De retour sur les ondes de
l’internet bas débit depuis deux jours, voilà en exclusivité le récit d’une manipeuse PopChat à
Port Couvreux.
Après ces dix jours d’absence, je vous livre ici le
copier-coller exact (à quelques fautes d’orthographe près) des notes prises
durant cet incroyable séjour au nord de la Grande Terre.
Etant donné que je me suis légèrement laissée emporter par ma plume aux tendances lyrico-bavardes, j'ai décidé de fractionner le récit en plusieurs parties - le texte en entier risquerait d'essouffler les plus assidus lecteurs bien avant la fin.
Bonne lecture !
J3, Vendredi 20 janvier 2012 – 20h, Cabane de Port Couvreux
Comme si le temps s’était arrêté
depuis mon départ de Brest, je persiste à vouloir écrire novembre dans la date.
Comme si ce lieu était hors du temps, et même, parfois, hors de l’espace. La
course du reste du monde s’est suspendue lorsque les amarres du Marion ont été
largués au Port à la Réunion, ou bien
continue sa ronde, aveugle et ignorante de cette île naufragée entre les 40e
et 50e parallèles. Pas de radio, pas d’actualité, pas de télévision.

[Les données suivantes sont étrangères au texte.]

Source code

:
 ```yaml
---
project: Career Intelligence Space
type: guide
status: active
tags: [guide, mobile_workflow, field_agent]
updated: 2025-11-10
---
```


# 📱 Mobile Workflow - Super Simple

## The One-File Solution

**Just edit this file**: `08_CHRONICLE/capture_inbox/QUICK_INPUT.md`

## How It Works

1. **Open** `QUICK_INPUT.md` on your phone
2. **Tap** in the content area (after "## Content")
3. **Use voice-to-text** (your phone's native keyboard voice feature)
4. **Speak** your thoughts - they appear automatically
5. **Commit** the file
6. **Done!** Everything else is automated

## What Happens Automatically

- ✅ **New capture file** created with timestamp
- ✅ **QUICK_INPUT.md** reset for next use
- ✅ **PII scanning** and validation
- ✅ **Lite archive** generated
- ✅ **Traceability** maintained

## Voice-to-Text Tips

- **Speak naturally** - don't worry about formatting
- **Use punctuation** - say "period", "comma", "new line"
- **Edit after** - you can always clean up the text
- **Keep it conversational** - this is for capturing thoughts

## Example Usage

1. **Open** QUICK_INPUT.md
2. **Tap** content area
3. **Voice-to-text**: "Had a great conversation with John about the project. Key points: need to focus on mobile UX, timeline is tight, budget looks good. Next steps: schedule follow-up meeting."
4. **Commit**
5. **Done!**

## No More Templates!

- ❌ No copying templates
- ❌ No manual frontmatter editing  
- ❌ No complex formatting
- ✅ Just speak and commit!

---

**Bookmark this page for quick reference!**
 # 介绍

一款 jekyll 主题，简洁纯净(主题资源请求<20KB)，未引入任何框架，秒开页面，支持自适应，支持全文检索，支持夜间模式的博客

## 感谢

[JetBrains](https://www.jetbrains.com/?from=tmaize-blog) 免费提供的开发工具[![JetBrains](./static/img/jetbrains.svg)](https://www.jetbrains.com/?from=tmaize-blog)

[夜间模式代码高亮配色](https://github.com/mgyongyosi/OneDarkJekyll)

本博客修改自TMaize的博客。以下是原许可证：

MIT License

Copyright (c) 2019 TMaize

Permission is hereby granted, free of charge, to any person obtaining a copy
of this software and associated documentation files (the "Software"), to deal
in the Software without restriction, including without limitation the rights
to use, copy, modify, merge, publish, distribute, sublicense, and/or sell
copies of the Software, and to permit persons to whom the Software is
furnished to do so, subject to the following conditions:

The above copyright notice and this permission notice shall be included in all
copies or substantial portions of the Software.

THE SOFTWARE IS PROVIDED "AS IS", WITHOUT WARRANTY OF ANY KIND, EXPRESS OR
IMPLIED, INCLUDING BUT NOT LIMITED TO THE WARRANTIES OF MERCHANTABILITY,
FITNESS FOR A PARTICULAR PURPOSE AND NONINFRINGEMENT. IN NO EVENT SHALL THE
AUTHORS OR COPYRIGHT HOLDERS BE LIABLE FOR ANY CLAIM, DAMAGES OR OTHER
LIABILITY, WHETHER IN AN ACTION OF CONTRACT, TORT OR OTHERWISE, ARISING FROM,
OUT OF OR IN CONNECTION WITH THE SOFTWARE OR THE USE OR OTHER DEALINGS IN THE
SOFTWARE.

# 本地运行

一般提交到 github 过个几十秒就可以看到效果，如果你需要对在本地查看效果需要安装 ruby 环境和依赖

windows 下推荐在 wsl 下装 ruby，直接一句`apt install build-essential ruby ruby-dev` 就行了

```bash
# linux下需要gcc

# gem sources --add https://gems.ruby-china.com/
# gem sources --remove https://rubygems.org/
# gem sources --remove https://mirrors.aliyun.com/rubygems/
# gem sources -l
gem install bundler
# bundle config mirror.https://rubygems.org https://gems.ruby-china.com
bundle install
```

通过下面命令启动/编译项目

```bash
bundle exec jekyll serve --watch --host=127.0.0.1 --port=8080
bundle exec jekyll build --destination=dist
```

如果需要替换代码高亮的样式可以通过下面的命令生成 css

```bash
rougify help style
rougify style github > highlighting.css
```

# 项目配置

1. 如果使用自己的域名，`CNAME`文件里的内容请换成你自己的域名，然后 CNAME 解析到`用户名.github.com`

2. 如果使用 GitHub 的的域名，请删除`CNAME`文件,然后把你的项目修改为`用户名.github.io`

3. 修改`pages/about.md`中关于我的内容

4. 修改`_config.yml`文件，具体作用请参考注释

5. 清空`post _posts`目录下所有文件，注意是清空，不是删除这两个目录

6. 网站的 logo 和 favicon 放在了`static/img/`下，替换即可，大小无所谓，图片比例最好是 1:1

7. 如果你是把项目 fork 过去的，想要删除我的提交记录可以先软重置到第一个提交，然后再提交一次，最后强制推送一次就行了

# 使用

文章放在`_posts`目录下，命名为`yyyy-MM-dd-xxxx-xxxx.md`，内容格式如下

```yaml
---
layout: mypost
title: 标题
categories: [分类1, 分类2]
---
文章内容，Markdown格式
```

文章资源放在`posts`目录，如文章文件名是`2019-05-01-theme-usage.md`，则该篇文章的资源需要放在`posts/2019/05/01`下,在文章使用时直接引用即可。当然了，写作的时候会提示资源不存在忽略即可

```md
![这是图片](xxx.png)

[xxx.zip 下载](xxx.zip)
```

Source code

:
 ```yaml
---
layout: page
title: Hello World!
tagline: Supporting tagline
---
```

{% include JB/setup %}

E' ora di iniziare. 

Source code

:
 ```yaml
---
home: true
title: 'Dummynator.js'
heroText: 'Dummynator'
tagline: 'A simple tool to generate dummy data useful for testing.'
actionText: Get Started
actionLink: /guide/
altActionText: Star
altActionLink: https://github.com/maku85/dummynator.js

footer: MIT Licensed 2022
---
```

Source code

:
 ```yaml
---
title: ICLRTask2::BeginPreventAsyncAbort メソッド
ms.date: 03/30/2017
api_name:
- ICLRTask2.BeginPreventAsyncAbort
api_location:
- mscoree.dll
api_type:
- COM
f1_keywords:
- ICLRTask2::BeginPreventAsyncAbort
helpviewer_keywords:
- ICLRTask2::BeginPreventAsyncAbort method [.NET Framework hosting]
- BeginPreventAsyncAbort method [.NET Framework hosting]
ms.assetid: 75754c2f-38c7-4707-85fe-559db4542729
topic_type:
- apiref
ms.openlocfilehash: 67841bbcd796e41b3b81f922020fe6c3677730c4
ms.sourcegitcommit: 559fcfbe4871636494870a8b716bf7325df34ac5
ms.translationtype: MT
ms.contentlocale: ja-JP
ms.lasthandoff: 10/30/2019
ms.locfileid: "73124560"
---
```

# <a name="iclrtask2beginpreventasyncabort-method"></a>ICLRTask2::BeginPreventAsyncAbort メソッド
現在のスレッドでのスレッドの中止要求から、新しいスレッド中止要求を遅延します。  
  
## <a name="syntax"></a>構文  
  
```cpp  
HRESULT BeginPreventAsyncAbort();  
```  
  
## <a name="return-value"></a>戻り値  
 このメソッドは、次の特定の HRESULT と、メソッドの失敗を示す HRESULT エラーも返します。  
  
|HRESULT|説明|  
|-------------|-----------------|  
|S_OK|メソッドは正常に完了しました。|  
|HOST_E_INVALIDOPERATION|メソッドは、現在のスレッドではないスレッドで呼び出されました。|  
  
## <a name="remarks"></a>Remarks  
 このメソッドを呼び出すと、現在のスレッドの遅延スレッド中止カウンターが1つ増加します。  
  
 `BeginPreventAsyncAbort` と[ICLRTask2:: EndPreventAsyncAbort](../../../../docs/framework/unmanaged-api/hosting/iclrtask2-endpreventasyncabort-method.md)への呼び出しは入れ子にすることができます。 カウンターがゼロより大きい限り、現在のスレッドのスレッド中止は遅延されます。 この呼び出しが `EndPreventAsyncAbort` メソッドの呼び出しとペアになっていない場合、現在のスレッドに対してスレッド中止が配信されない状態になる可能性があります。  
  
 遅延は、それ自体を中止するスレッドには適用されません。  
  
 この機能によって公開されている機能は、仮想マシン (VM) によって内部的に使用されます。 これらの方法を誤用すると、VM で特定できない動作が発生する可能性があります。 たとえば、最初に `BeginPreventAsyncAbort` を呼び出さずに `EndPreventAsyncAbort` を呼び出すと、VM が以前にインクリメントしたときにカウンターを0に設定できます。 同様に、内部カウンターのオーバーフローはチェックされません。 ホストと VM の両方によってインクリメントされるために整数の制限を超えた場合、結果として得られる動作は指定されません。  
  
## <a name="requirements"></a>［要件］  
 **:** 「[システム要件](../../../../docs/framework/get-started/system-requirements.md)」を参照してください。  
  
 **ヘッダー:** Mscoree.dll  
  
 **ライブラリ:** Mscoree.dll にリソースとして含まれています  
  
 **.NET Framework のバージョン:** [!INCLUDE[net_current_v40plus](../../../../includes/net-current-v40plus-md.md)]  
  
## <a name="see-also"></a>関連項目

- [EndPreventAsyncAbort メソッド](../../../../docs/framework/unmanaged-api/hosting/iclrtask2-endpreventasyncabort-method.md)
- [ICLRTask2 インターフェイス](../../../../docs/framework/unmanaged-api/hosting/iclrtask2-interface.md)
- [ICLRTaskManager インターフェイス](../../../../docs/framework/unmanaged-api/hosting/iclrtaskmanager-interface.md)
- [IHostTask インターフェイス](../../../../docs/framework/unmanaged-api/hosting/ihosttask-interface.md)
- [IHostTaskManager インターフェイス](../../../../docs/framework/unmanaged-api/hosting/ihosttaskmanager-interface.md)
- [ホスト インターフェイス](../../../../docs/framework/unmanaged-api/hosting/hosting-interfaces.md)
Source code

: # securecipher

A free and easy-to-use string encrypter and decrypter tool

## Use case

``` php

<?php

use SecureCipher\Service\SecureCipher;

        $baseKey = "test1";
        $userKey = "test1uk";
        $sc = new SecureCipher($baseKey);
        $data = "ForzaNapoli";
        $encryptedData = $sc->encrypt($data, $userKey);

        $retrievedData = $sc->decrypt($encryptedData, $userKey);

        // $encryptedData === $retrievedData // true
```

Juste le soleil, le vent, la pluie, la grêle, et le soleil, de nouveau.
Me voilà arrivée à Port
Couvreux, où le temps et la vie se sont
bel et bien arrêtés en 1931, au départ des derniers colons envoyés par René
Bossière dans une ultime tentative de
faire fortune sur ces îles stériles et coupées du monde. Il me paraît encore
surprenant de voir combien ces tonnes de roches, de mousse et d’acena fouettés
par le vent et la pluie ont pu alimenter les rêves de gloire et de fortune des
frères Bossière pendant toutes ces années. Jusqu’à ce que le scorbut, le
béri-béri et le désespoir rattrapent ceux qui avaient été sacrifiés sur l’autel
de leurs ambitions. Ici, trois familles du Havre ont vécu de 1927 à 1931 :
le couple Le Galloudec et leur fille Georgette, le couple Petit et enfin le
couple Ménager et leur fille Léone. Pendant ces quelques années, après deux
tentatives infructueuses (la presqu’île du Bouquet de Grye où est situé Port
Couvreux étant alors ravagée par le lapin introduit deux cents ans plus tôt),
ceux-ci réalisèrent une ultime tentative de développer l’élevage de moutons
importés des îles Falklands. Après la mort brutale de Georges Le Galloudec, et
tandis qu’au même moment à 1500km de là sur l’île St Paul des bretons et
malgaches « oubliés » là pour faire tourner une usine de langouste
étaient en train de mourir les uns après les autres du scorbut, René Bossière
fut finalement contraint de rapatrier tout le monde à la Réunion dans un ultime
aller sans retour. Cela sonnait la fin de la longue époque de conquête
commerciale dans les TAAF. 18 ans plus tard, en 1949, la première base
scientifique fut installée à Amsterdam, une nouvelle page de l’histoire des
TAAF venait de s’ouvrir.
C’est grâce à la 62ème
mission à Kerguelen (la première mission scientifique à PAF datant de 1950) que
je me retrouve ce soir à écrire ces lignes dans ce site historique fort en
symboles de Port Couvreux. Nous sommes arrivés hier en fin d’après-midi après
deux journées de marche depuis l’anse de St Malo.
Mercredi matin le 18, le
chaland l’Aventure II nous a arraché avec délice de PAF – c’est si bon de
s’aérer loin de la base ! Après deux heures d’une traversée gentiment
agitée (je me suis retrouvée trempée jusqu’aux os dès la première tentative de
photographie sur le pont), le chaland s’est glissé dans l’anse St Malo au fond
de laquelle niche la cabane TAAF de Port Raymond. A peine avons-nous le temps
de visiter la coquette maison de bois que nous abandonnons-là Abdou (chef infra)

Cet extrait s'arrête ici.